Really neat, i had them for a short while until i got in some trouble at home and lost allot of my feeders. Roaches, Termites and stuff.
 
  • #23
Hmm, the baby crickets weren't bigger than his head but he seemed to be running from the crickets and acted as though they bit his toes but perhaps he was jumpy when they touched him? Maybe he acted that way cos he was in that smaller container and stressed?

I wish I knew how to tell if he was hungry. I put several doses of flies in today but not sure how many he actually got. Like right now he's sitting on a fern frond watching the plants and ground, is that a sign he's hungry?

I read online that he should have a shallow water dish, but I've seen him drinking the water from the misted plants, so is the tray just for bathing?

Also, at the petshop today I saw "Anole Food" (small dried flies in a jar), will he eat something not moving? I didn't buy it cos it seemed silly to me to expect him to eat a non moving item but you guys have more experience with these critters than me...
 
  • #24
I used to get my horned toads to eat dead bugs by blowing on the bug to make it move. Reptiles instinctively eat just about anything that moves. If it's something inedible they spit it out.
 
  • #25
Rattler and other foodies, There's a book called the Professional Breeders Guide to Rearing Live Food, publsihed by the same company who did the Professional Breeders Guide to Posion Frogs that was an english reprint of a German book. Does anyone have the live food book, is it worth it or can I find the same info online?

What do the feeder termites look like? Are they the grey/silver trilobite looking things under rocks and old wood?

dont have the book but if you get it tell me what its like cause ive been thinking about ordering it :grin:

the trilobite looking things are prolly silverfish if they have abody that tapers more or less to a point in the rear.....from what i understand they can be used as feeders......if they are more oval they are isopods, either sowbugs or pillbugs.....sow bugs are excelent feeders as far as food quality goes....however they generally make a bee line for cover and quickly disappear....good news is i use them as a garbage eater....they help break down dead plant material in the viv and if they show themselves are a bonus feeder.....i believe there are about 6 different species being cultivated for feeders.....most are just regional collected species but there are a few small tropical species being cultured....

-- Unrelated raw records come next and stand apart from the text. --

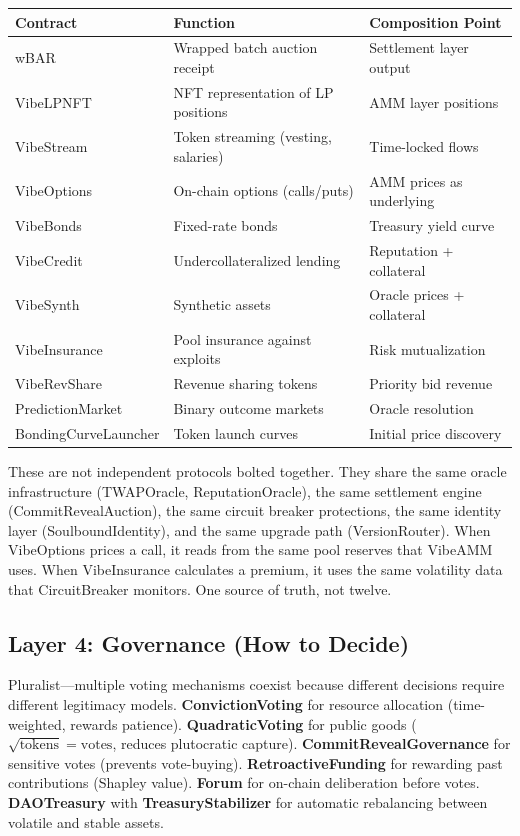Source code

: \documentclass[9pt, letterpaper]{article}
\begin{document}
\vspace{0.1em}
{\small
\renewcommand{\arraystretch}{1.05}
\begin{tabularx}{\textwidth}{@{} l l X @{}}
\toprule
\textbf{Contract} & \textbf{Function} & \textbf{Composition Point} \\
\midrule
wBAR & Wrapped batch auction receipt & Settlement layer output \\
VibeLPNFT & NFT representation of LP positions & AMM layer positions \\
VibeStream & Token streaming (vesting, salaries) & Time-locked flows \\
VibeOptions & On-chain options (calls/puts) & AMM prices as underlying \\
VibeBonds & Fixed-rate bonds & Treasury yield curve \\
VibeCredit & Undercollateralized lending & Reputation + collateral \\
VibeSynth & Synthetic assets & Oracle prices + collateral \\
VibeInsurance & Pool insurance against exploits & Risk mutualization \\
VibeRevShare & Revenue sharing tokens & Priority bid revenue \\
PredictionMarket & Binary outcome markets & Oracle resolution \\
BondingCurveLauncher & Token launch curves & Initial price discovery \\
\bottomrule
\end{tabularx}
}

\vspace{0.2em}
These are not independent protocols bolted together. They share the same oracle infrastructure (TWAPOracle, ReputationOracle), the same settlement engine (CommitRevealAuction), the same circuit breaker protections, the same identity layer (SoulboundIdentity), and the same upgrade path (VersionRouter). When VibeOptions prices a call, it reads from the same pool reserves that VibeAMM uses. When VibeInsurance calculates a premium, it uses the same volatility data that CircuitBreaker monitors. One source of truth, not twelve.

\subsection{Layer 4: Governance (How to Decide)}

Pluralist---multiple voting mechanisms coexist because different decisions require different legitimacy models. \textbf{ConvictionVoting} for resource allocation (time-weighted, rewards patience). \textbf{QuadraticVoting} for public goods ($\sqrt{\text{tokens}} = \text{votes}$, reduces plutocratic capture). \textbf{CommitRevealGovernance} for sensitive votes (prevents vote-buying). \textbf{RetroactiveFunding} for rewarding past contributions (Shapley value). \textbf{Forum} for on-chain deliberation before votes. \textbf{DAOTreasury} with \textbf{TreasuryStabilizer} for automatic rebalancing between volatile and stable assets.
\end{document}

read into anoles...IIRC they dont thrive on just insects....IIRC in the wild they eat necter and fruit pulp aswell........from what i understand its pretty easy to manufacture in your home using babyfoods and such....
 
  • #26
Rattler yea, allot of the workers can become secondary reproductives, which is why they will sustain them selfs.

Really neat, i had them for a short while until i got in some trouble at home and lost allot of my feeders. Roaches, Termites and stuff.



thats what i thought....your culturing info sounded ALOT like info from over on the Arachnoforums. if you reread that info or attempt to culture them long term you will find that they are fairly difficult to culture. the termites you intially collect are pretty simple to keep alive for a month or two but getting a colony to last long term is quite difficult cause they are prone to crashing for no reason or not getting started at all.

the person who wrote that culture info keeps 4 different large cultures going because they crash for no reason so he doesnt have all his eggs in one basket.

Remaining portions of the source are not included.